3. Reorganise information
Frustratingly, trying to remember something has been shown to have almost no effect on whether you actually remember it – so just reading through your notes is a waste of your time (unless you’re lucky enough to have a genuine photographic memory).
What does work for us mere mortals is reorganising information in some way – whether that’s by condensing it, thinking about how what you’re reading relates to other topics, or answering practice questions.
This ‘depth of processing’ ensures info gets lodged in your memory. Clever, eh?
4. Change your strategy
Don’t just revise in the same way you’ve always done, and don’t just revise in a way that works wonders for your friend.
Everyone’s brain works in a slightly different way; try out several different techniques and do whatever seems to work for you.
5. Get colourful
Time to get your gel pens and highlighters out!
Writing notes in colour has been shown to improve your ability to take in information by allowing you to associate certain topics and words with different colours.
6. Recite your revision
While you probably can’t get away with it in the library (well, without getting evils from hundreds of sleep-deprived revision zombies), reciting your notes is something you should try.
Taking in information with a range of different senses has been shown to aid memory-making.
To make the most of reciting information, record your ramblings and listen to them on your IPod when you’re on the move – that way you’ve used two different senses to soak up the info.
7. Follow in the footsteps of Mr Buzan
Popular psychology author, Tony Buzan (who also invented the mind map), devised a revision cycle in the ‘70s which is a tried and tested favourite.
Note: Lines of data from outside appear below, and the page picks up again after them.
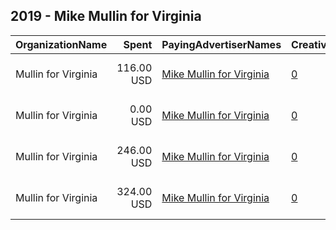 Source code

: ## 2019 - Mike Mullin for Virginia 
|OrganizationName|Spent|PayingAdvertiserNames|CreativeUrls|Impressions|Genders|AgeBrackets|CountryCodes|BillingAddresses|CandidateBallotInformation|
|:---|---:|:---|:---|---:|:---|:---|:---|:---|:---|
|Mullin for Virginia|116.00 USD|[Mike Mullin for Virginia](2019/Mike_Mullin_for_Virginia.md)|[0](https://www.snap.com/political-ads/asset/ddb821742ccd06301e780fb89f11265b33b2b2802dcf543f3304cadcce86b96d?mediaType=mp4)|13,333||18-30|united states|"566 Denbigh Boulevard,Newport News,23608,US"|Mike Mullin|
|Mullin for Virginia|0.00 USD|[Mike Mullin for Virginia](2019/Mike_Mullin_for_Virginia.md)|[0](https://www.snap.com/political-ads/asset/bf5c39b3e9becb840b12b2d71202e8048a2b4efa6f6d1a90a0f14c162c291b94?mediaType=png)|73||18-30|united states|"566 Denbigh Boulevard,Newport News,23608,US"|Mike Mullin|
|Mullin for Virginia|246.00 USD|[Mike Mullin for Virginia](2019/Mike_Mullin_for_Virginia.md)|[0](https://www.snap.com/political-ads/asset/1baa9af86716a56b0621b81fed80190129c24483fd9d853bdd003ee5e3305e31?mediaType=mp4)|41,753||18-30|united states|"566 Denbigh Boulevard,Newport News,23608,US"|Mike Mullin|
|Mullin for Virginia|324.00 USD|[Mike Mullin for Virginia](2019/Mike_Mullin_for_Virginia.md)|[0](https://www.snap.com/political-ads/asset/27c8ef104824709dee9f2b81392b258d0f4e2b17becd7a739296e7111b8258a1?mediaType=jpg)|61,201||18-30|united states|"566 Denbigh Boulevard,Newport News,23608,US"|Mike Mullin|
The cycle involves revising and then testing yourself with increasingly large gaps between testing sessions, from a couple of hours, to a couple of days, to a couple of weeks.
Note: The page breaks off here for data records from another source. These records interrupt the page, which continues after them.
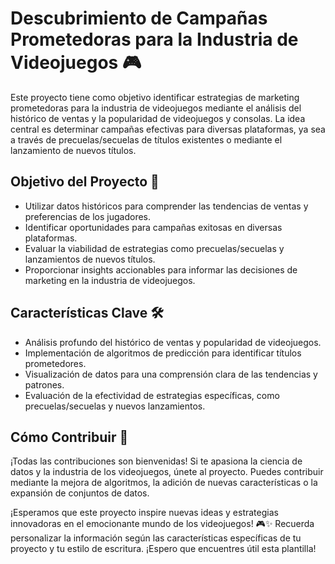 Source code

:# Descubrimiento de Campañas Prometedoras para la Industria de Videojuegos 🎮

Este proyecto tiene como objetivo identificar estrategias de marketing prometedoras para la industria de videojuegos mediante el análisis del histórico de ventas y la popularidad de videojuegos y consolas. La idea central es determinar campañas efectivas para diversas plataformas, ya sea a través de precuelas/secuelas de títulos existentes o mediante el lanzamiento de nuevos títulos.

## Objetivo del Proyecto 🚀

- Utilizar datos históricos para comprender las tendencias de ventas y preferencias de los jugadores.
- Identificar oportunidades para campañas exitosas en diversas plataformas.
- Evaluar la viabilidad de estrategias como precuelas/secuelas y lanzamientos de nuevos títulos.
- Proporcionar insights accionables para informar las decisiones de marketing en la industria de videojuegos.

## Características Clave 🛠️

- Análisis profundo del histórico de ventas y popularidad de videojuegos.
- Implementación de algoritmos de predicción para identificar títulos prometedores.
- Visualización de datos para una comprensión clara de las tendencias y patrones.
- Evaluación de la efectividad de estrategias específicas, como precuelas/secuelas y nuevos lanzamientos.

## Cómo Contribuir 🤝

¡Todas las contribuciones son bienvenidas! Si te apasiona la ciencia de datos y la industria de los videojuegos, únete al proyecto. Puedes contribuir mediante la mejora de algoritmos, la adición de nuevas características o la expansión de conjuntos de datos.


¡Esperamos que este proyecto inspire nuevas ideas y estrategias innovadoras en el emocionante mundo de los videojuegos! 🎮✨
Recuerda personalizar la información según las características específicas de tu proyecto y tu estilo de escritura. ¡Espero que encuentres útil esta plantilla!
The idea is based on the idea that your mind needs time to let information ‘sink in’ (which is why last-minute cramming doesn’t work for everyone – sorry to break it to you!).
Yes this tip requires a little forward planning, but it can make a big difference to your exam success.
8. Understand, then remember
Never try to revise topics that you don’t understand – it won’t work.
You’ll remember the odd phrases but no arguments, theories or how sub topics interlink – and these things will get you the highest marks.
Prioritise understanding topics and how they relate to other things you’ll be tested on before you attempt to remember them.
Force yourself to write revision notes in your own words to be sure that you really understand what you’re writing about.
9. Play musical chairs
Well not literally (that would be absurd); but rather than hiding away in your dingy revision pit of a room for weeks on end, change the location you revise in – it aids memory retention, and is a nice stress-buster to boot.
Decamp to your local library/café/park for a change of scenery.
10. Ration your technology use
If you find yourself being distracted by the wonders of the internet, Chrome’s StayFocusd and Facebook Nanny can work wonders – trust us!
If your phone is your biggest vice and you have £30 to spare, consider getting yourself a kSafe – essentially it’s a lockable cookie (or phone) jar which will only open after a set amount of time. Infuriating, but we sure as heck want one!